Against this common-sense approach stand the privateers, their shareholders and the main parties in Parliament, led by new Labour.
In opposition, Tony Blair committed a future Labour government to a "publicly owned and publicly accountable" British Rail and, two years before taking office, he called privatisation "absurd - a hotchpotch of private companies linked together by a gigantic bureaucratic paper chase of contracts."
And Blair forecast that, "as the public learn more about the chaos and cost, their anger at this folly will grow."
He was right. Public anger has grown, but that fury and frustration has been directed against Labour because Blair's government, at the insistence of Gordon Brown when chancellor, decided that it was too expensive to return to the public sector.
This is even though the government could have simply waited for contracts to expire and absorbed privatised routes without having to pay compensation.
Even when private train operating companies (TOCs) have reneged on contracts, the government has resisted the public option and decided that private is best.
Unelected Transport Secretary Lord Adonis is determined to continue with this discredited practice with the East Coast Main Line after a subsidiary of National Express walked away from its seven-year £1.4 billion franchise commitment at a cost to the privateer of just £72 million.
RMT general secretary Bob Crow commented: "National Express have made nearly half a billion pounds out of the railways in 10 years and have sucked in £2.5bn in public subsidies over the same period.
"With the collapse of their East Coast franchise, that is reward for failure on a massive scale."

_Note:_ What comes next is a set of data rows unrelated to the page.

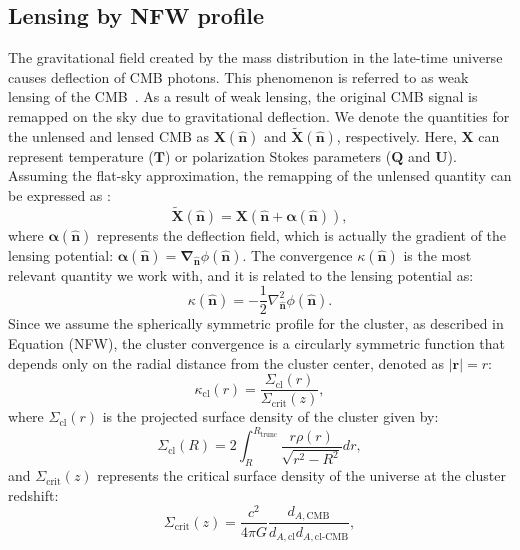 \documentclass[prd, superscriptaddress, tightenlines, longbibliography, nofootinbib, eqsecnum, amsfonts, amsmath, floatfix, twocolumn, notitlepage]{revtex4-2}
\newcommand{\JC}[1]{\color{purple}{{JC:#1}}\color{black}\xspace}
\begin{document}
\subsection{Lensing by NFW profile}
The gravitational field created by the mass distribution in the late-time universe causes deflection of CMB photons. This phenomenon is referred to as weak lensing of the CMB~\cite{Lewis:2006fu}. As a result of weak lensing, the original CMB signal is remapped on the sky due to gravitational deflection. We denote the quantities for the unlensed and lensed CMB as $\mathbf{X} (\hat{\mathbf{n}})$ and $\widetilde{\mathbf{X}} (\hat{\mathbf{n}})$, respectively. Here, $\mathbf{X}$ can represent temperature ($\mathbf{T}$) or polarization Stokes parameters ($\mathbf{Q}$ and $\mathbf{U}$). Assuming the flat-sky approximation, the remapping of the unlensed quantity can be expressed as \JC{bold vs unbold $\hat n$ to fix}:
\begin{equation}
\widetilde{\mathbf{X}} (\hat{\mathbf{n}}) = \mathbf{X} (\hat{\mathbf{n}} + \boldsymbol{\alpha}(\hat{\mathbf{n}})),
\end{equation}
where $\boldsymbol{\alpha} (\hat{\mathbf{n}})$ represents the deflection field, which is actually the gradient of the lensing potential: $\boldsymbol{\alpha} (\hat{\mathbf{n}}) = \boldsymbol{\nabla}_{\hat{\mathbf{n}}}\phi(\hat{\mathbf{n}})$. The convergence $\kappa (\hat{\mathbf{n}})$ is the most relevant quantity we work with, and it is related to the lensing potential as:
\begin{equation}
\kappa(\hat{\mathbf{n}}) = -\frac{1}{2}\nabla^2_{\hat{\mathbf{n}}}\phi(\hat{\mathbf{n}}).
\end{equation}
Since we assume the spherically symmetric profile for the cluster, as described in Equation (NFW), the cluster convergence is a circularly symmetric function that depends only on the radial distance from the cluster center, denoted as $|\mathbf{r}| = r$:
\begin{equation}
\kappa_{\text{cl}}(r) = \frac{\Sigma_{\text{cl}}(r)}{\Sigma_{\text{crit}}(z)},
\end{equation}
where $\Sigma_{\text{cl}}(r)$ is the projected surface density of the cluster given by:
\begin{equation}
\Sigma_{\text{cl}}(R) = 2 \int_{R}^{R_{\text{trunc}}}\frac{r\rho(r)}{\sqrt{r^2-R^2}} dr,
\end{equation}
and $\Sigma_{\text{crit}}(z)$ represents the critical surface density of the universe at the cluster redshift:
\begin{equation}
\Sigma_{\text{crit}}(z) = \frac{c^2}{4\pi G}\frac{d_{A,\text{CMB}}}{d_{A,\text{cl}}d_{A,\text{cl-CMB}}},
\end{equation}
\end{document}
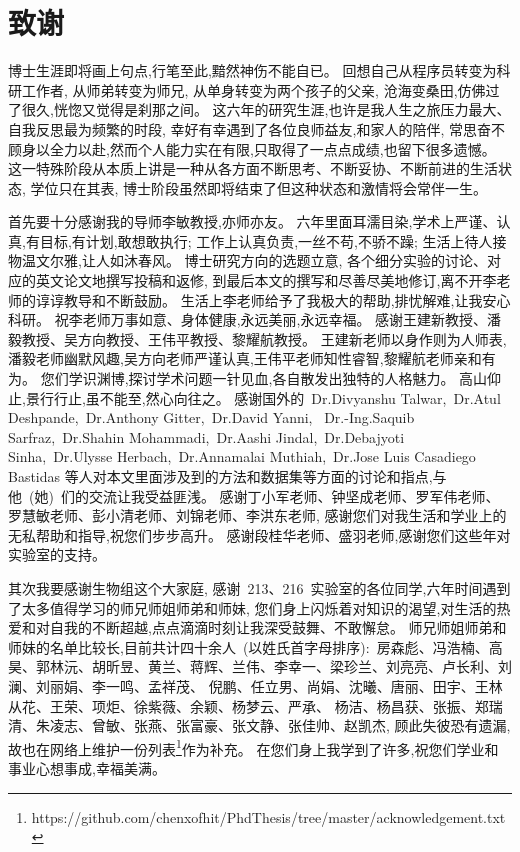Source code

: \section{致谢} %

博士生涯即将画上句点,行笔至此,黯然神伤不能自已。
回想自己从程序员转变为科研工作者,
从师弟转变为师兄,
从单身转变为两个孩子的父亲,
沧海变桑田,仿佛过了很久,恍惚又觉得是刹那之间。
这六年的研究生涯,也许是我人生之旅压力最大、自我反思最为频繁的时段,
幸好有幸遇到了各位良师益友,和家人的陪伴,
常思奋不顾身以全力以赴,然而个人能力实在有限,只取得了一点点成绩,也留下很多遗憾。
这一特殊阶段从本质上讲是一种从各方面不断思考、不断妥协、不断前进的生活状态,
学位只在其表,
博士阶段虽然即将结束了但这种状态和激情将会常伴一生。

首先要十分感谢我的导师李敏教授,亦师亦友。
六年里面耳濡目染,学术上严谨、认真,有目标,有计划,敢想敢执行;
工作上认真负责,一丝不苟,不骄不躁;
生活上待人接物温文尔雅,让人如沐春风。
博士研究方向的选题立意,
各个细分实验的讨论、对应的英文论文地撰写投稿和返修,
到最后本文的撰写和尽善尽美地修订,离不开李老师的谆谆教导和不断鼓励。
生活上李老师给予了我极大的帮助,排忧解难,让我安心科研。
祝李老师万事如意、身体健康,永远美丽,永远幸福。
感谢王建新教授、潘毅教授、吴方向教授、王伟平教授、黎耀航教授。
王建新老师以身作则为人师表,潘毅老师幽默风趣,吴方向老师严谨认真,王伟平老师知性睿智,黎耀航老师亲和有为。
您们学识渊博,探讨学术问题一针见血,各自散发出独特的人格魅力。
高山仰止,景行行止,虽不能至,然心向往之。
感谢国外的~Dr.Divyanshu Talwar,~Dr.Atul Deshpande,~Dr.Anthony Gitter,~Dr.David Yanni,
~Dr.-Ing.Saquib Sarfraz,~Dr.Shahin Mohammadi,~Dr.Aashi Jindal,~Dr.Debajyoti Sinha,~Dr.Ulysse Herbach,~Dr.Annamalai Muthiah,~Dr.Jose Luis Casadiego Bastidas
等人对本文里面涉及到的方法和数据集等方面的讨论和指点,与他~(她)~们的交流让我受益匪浅。
感谢丁小军老师、钟坚成老师、罗军伟老师、罗慧敏老师、彭小清老师、刘锦老师、李洪东老师,
感谢您们对我生活和学业上的无私帮助和指导,祝您们步步高升。
感谢段桂华老师、盛羽老师,感谢您们这些年对实验室的支持。

其次我要感谢生物组这个大家庭,
感谢~213、216~实验室的各位同学,六年时间遇到了太多值得学习的师兄师姐师弟和师妹,
您们身上闪烁着对知识的渴望,对生活的热爱和对自我的不断超越,点点滴滴时刻让我深受鼓舞、不敢懈怠。
师兄师姐师弟和师妹的名单比较长,目前共计四十余人~(以姓氏首字母排序):~房森彪、冯浩楠、高昊、郭林沅、胡昕昱、黄兰、蒋辉、兰伟、李幸一、梁珍兰、刘亮亮、卢长利、刘澜、刘丽娟、李一鸣、孟祥茂、
倪鹏、任立男、尚娟、沈曦、唐丽、田宇、王林从花、王荣、项炬、徐紫薇、余颖、杨梦云、严承、 杨洁、杨昌获、张振、郑瑞清、朱凌志、曾敏、张燕、张富豪、张文静、张佳帅、赵凯杰,
顾此失彼恐有遗漏,故也在网络上维护一份列表\footnote{https://github.com/chenxofhit/PhdThesis/tree/master/acknowledgement.txt}作为补充。
在您们身上我学到了许多,祝您们学业和事业心想事成,幸福美满。

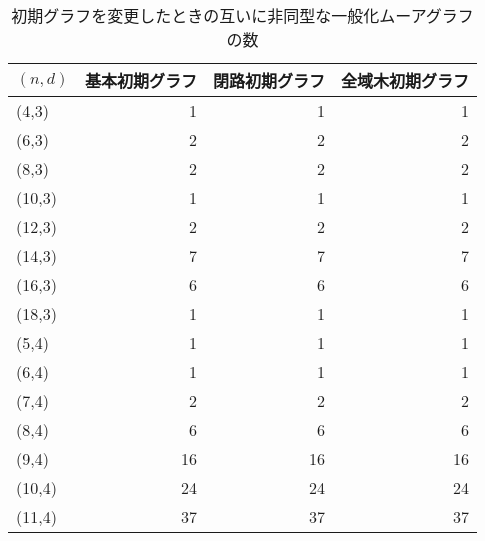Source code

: \begin{table}[ht]
\centering
\caption{初期グラフを変更したときの互いに非同型な一般化ムーアグラフの数} 
\label{tab:ginitr-ngraph-iso}
\begin{tabular}{lrrr}
  \hline
$(n,d)$ & 基本初期グラフ & 閉路初期グラフ & 全域木初期グラフ \\ 
  \hline
(4,3) &   1 &   1 &   1 \\ 
  (6,3) &   2 &   2 &   2 \\ 
  (8,3) &   2 &   2 &   2 \\ 
  (10,3) &   1 &   1 &   1 \\ 
  (12,3) &   2 &   2 &   2 \\ 
  (14,3) &   7 &   7 &   7 \\ 
  (16,3) &   6 &   6 &   6 \\ 
  (18,3) &   1 &   1 &   1 \\ 
  (5,4) &   1 &   1 &   1 \\ 
  (6,4) &   1 &   1 &   1 \\ 
  (7,4) &   2 &   2 &   2 \\ 
  (8,4) &   6 &   6 &   6 \\ 
  (9,4) &  16 &  16 &  16 \\ 
  (10,4) &  24 &  24 &  24 \\ 
  (11,4) &  37 &  37 &  37 \\ 
   \hline
\end{tabular}
\end{table}
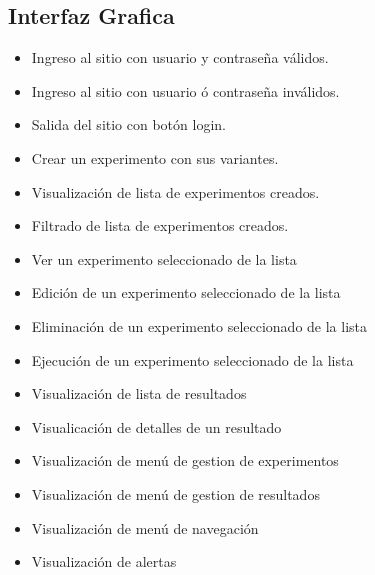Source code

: \subsection{Interfaz Grafica}
\begin{itemize}
\item Ingreso al sitio con usuario y contrase\~na v\'alidos.
\item Ingreso al sitio con usuario ó contrase\~na inv\'alidos.
\item Salida del sitio con bot\'on login.

\item Crear un experimento con sus variantes.

\item Visualizaci\'on de lista de experimentos creados.
\item Filtrado de lista de experimentos creados.

\item Ver un experimento seleccionado de la lista
\item Edici\'on de un experimento seleccionado de la lista
\item Eliminaci\'on de un experimento seleccionado de la lista
\item Ejecuci\'on de un experimento seleccionado de la lista

\item Visualizaci\'on de lista de resultados
\item Visualicaci\'on de detalles de un resultado
\item Visualizaci\'on de men\'u de gestion de experimentos
\item Visualizaci\'on de men\'u de gestion de resultados
\item Visualizaci\'on de men\'u de navegaci\'on
\item Visualizaci\'on de alertas
\end{itemize}
\newpage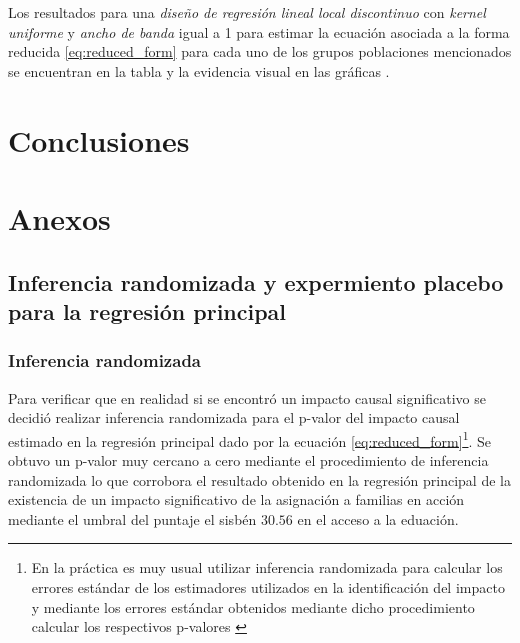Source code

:\documentclass[AER]{AEA}
\begin{document}
Los resultados para una \textit{diseño de regresión lineal local discontinuo} con \textit{kernel uniforme} y \textit{ancho de banda} igual a 1 para estimar la ecuación asociada a la forma reducida \ref{eq:reduced_form} para cada uno de los grupos poblaciones mencionados se encuentran en la tabla   y la evidencia visual en las gráficas   .




\section{Conclusiones}





\clearpage

\section{Anexos}

\subsection{Inferencia randomizada y expermiento placebo para la regresión principal}

\subsubsection{Inferencia randomizada}

Para verificar que en realidad si se encontró un impacto causal significativo se decidió realizar inferencia randomizada para el p-valor del impacto causal estimado en la regresión principal dado por la ecuación \ref{eq:reduced_form}\footnote{En la práctica es muy usual utilizar inferencia randomizada para calcular los errores estándar de los estimadores utilizados en la identificación del impacto y mediante los errores estándar obtenidos mediante dicho procedimiento calcular los respectivos p-valores \citep{Duflo2017HandbookExperiments}}. Se obtuvo un p-valor muy cercano a cero mediante el procedimiento de inferencia randomizada lo que corrobora el resultado obtenido en la regresión principal de la existencia de un impacto significativo de la asignación a familias en acción mediante el umbral del puntaje el sisbén $30.56$ en el acceso a la eduación. 
\end{document}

His TSSA counterpart Gerry Doherty called the franchise system "a lottery in which the passenger always loses and the private rail companies always win. The companies get the profits in the good times and are bailed out by passengers and taxpayers in the bad times."
Despite the hot air exhaled by the privatising Tory government of John Major about privateers supplying investment for a neglected rail network, most investment still emanates from government.
Brown won some favourable comment for his recent announcement of a £1.1bn rail electrification programme for the Swansea-London and Liverpool-Manchester routes, which, said Adonis, would mean "faster, quieter and more efficient trains which break down less often."
Rail electrification is essential not only to develop Britain's infrastructure but also on grounds of environmental protection and, while the proposed investment is welcome, it is far too timid, especially since only one-third of the network is currently electrified.
In times of recession, rail modernisation and network extension can be a massive boost to employment in the construction industry and, with government assistance, it could form a focus for domestic production of locomotives, rolling stock and track rather than act as a sponge for imports from countries that have taken a more far-sighted and less roads-lobby-influenced approach.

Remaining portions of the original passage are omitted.